## [What is being asked]
Can you transcribe the data exactly? Leave the pictures out.

## [Supplied material]

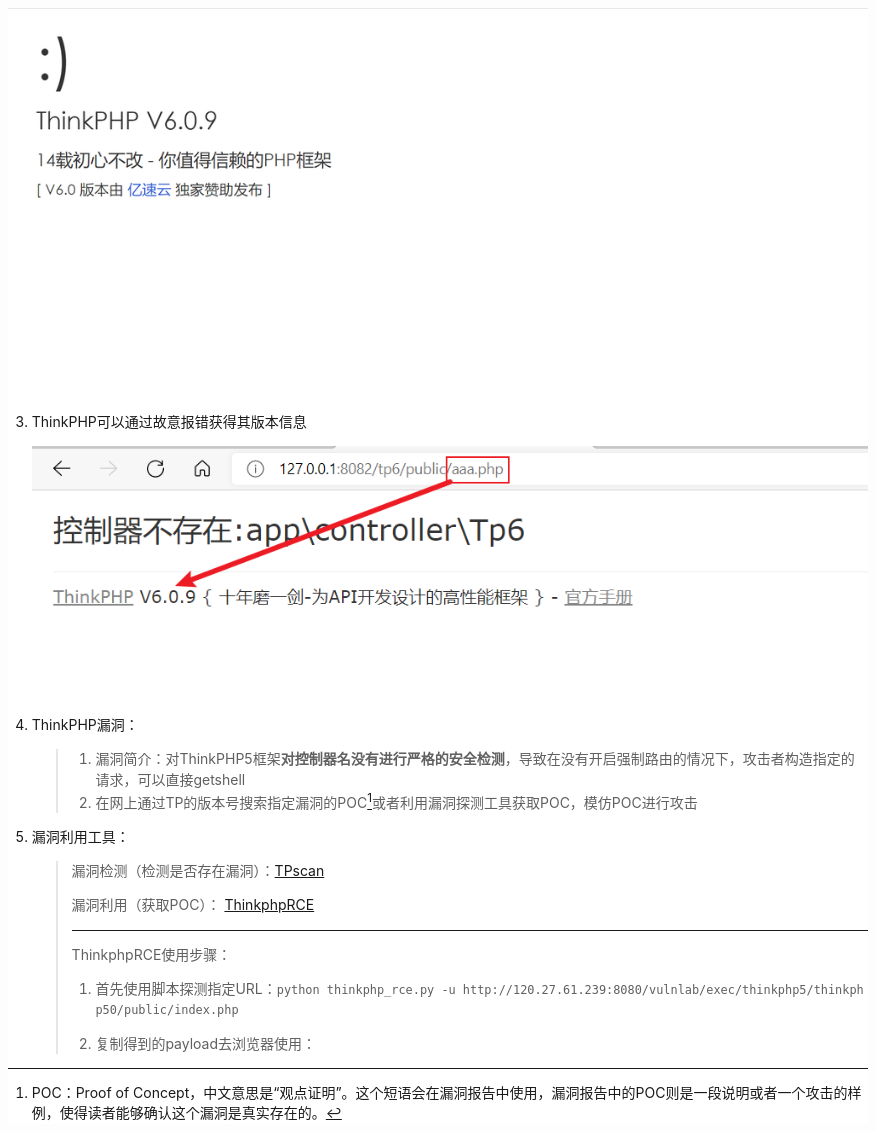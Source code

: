   ![image-20210901172012190](../images/12_命令执行漏洞/image-20210901172012190.png)

3. ThinkPHP可以通过故意报错获得其版本信息

   ![image-20210901172616064](../images/12_命令执行漏洞/image-20210901172616064.png)

4. ThinkPHP漏洞：

   > 1. 漏洞简介：对ThinkPHP5框架**对控制器名没有进行严格的安全检测**，导致在没有开启强制路由的情况下，攻击者构造指定的请求，可以直接getshell
   > 2. 在网上通过TP的版本号搜索指定漏洞的POC[^注1]或者利用漏洞探测工具获取POC，模仿POC进行攻击

5. 漏洞利用工具：

   > 漏洞检测（检测是否存在漏洞）：[TPscan](https://github.com/Lucifer1993/TPscan/stargazers)
   >
   > 漏洞利用（获取POC）： [ThinkphpRCE](https://github.com/sukabuliet/ThinkphpRCE)
   >
   > ---
   >
   > ThinkphpRCE使用步骤：
   >
   > 1. 首先使用脚本探测指定URL：`python thinkphp_rce.py -u http://120.27.61.239:8080/vulnlab/exec/thinkphp5/thinkphp50/public/index.php`
   >
   > 2. 复制得到的payload去浏览器使用：
   >

[^注1]:  POC：Proof of Concept，中文意思是“观点证明”。这个短语会在漏洞报告中使用，漏洞报告中的POC则是一段说明或者一个攻击的样例，使得读者能够确认这个漏洞是真实存在的。
[^注2]: 序列化分为两大部分：序列化和反序列化。序列化是这个过程的第一部分，将数据分解成字节流，以便存储在文件中或在网络上传输。反序列化就是打开字节流并重构对象。对象序列化不仅要将基本数据类型转换成字节表示，有时还要恢复数据。恢复数据要求有恢复数据的对象实例。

## [Response]
Source code

:   ![image-20210901172012190](../images/12_命令执行漏洞/image-20210901172012190.png)

3. ThinkPHP可以通过故意报错获得其版本信息

   ![image-20210901172616064](../images/12_命令执行漏洞/image-20210901172616064.png)

4. ThinkPHP漏洞：

   > 1. 漏洞简介：对ThinkPHP5框架**对控制器名没有进行严格的安全检测**，导致在没有开启强制路由的情况下，攻击者构造指定的请求，可以直接getshell
   > 2. 在网上通过TP的版本号搜索指定漏洞的POC[^注1]或者利用漏洞探测工具获取POC，模仿POC进行攻击

5. 漏洞利用工具：

   > 漏洞检测（检测是否存在漏洞）：[TPscan](https://github.com/Lucifer1993/TPscan/stargazers)
   >
   > 漏洞利用（获取POC）： [ThinkphpRCE](https://github.com/sukabuliet/ThinkphpRCE)
   >
   > ---
   >
   > ThinkphpRCE使用步骤：
   >
   > 1. 首先使用脚本探测指定URL：`python thinkphp_rce.py -u http://120.27.61.239:8080/vulnlab/exec/thinkphp5/thinkphp50/public/index.php`
   >
   > 2. 复制得到的payload去浏览器使用：
   >

[^注1]:  POC：Proof of Concept，中文意思是“观点证明”。这个短语会在漏洞报告中使用，漏洞报告中的POC则是一段说明或者一个攻击的样例，使得读者能够确认这个漏洞是真实存在的。
[^注2]: 序列化分为两大部分：序列化和反序列化。序列化是这个过程的第一部分，将数据分解成字节流，以便存储在文件中或在网络上传输。反序列化就是打开字节流并重构对象。对象序列化不仅要将基本数据类型转换成字节表示，有时还要恢复数据。恢复数据要求有恢复数据的对象实例。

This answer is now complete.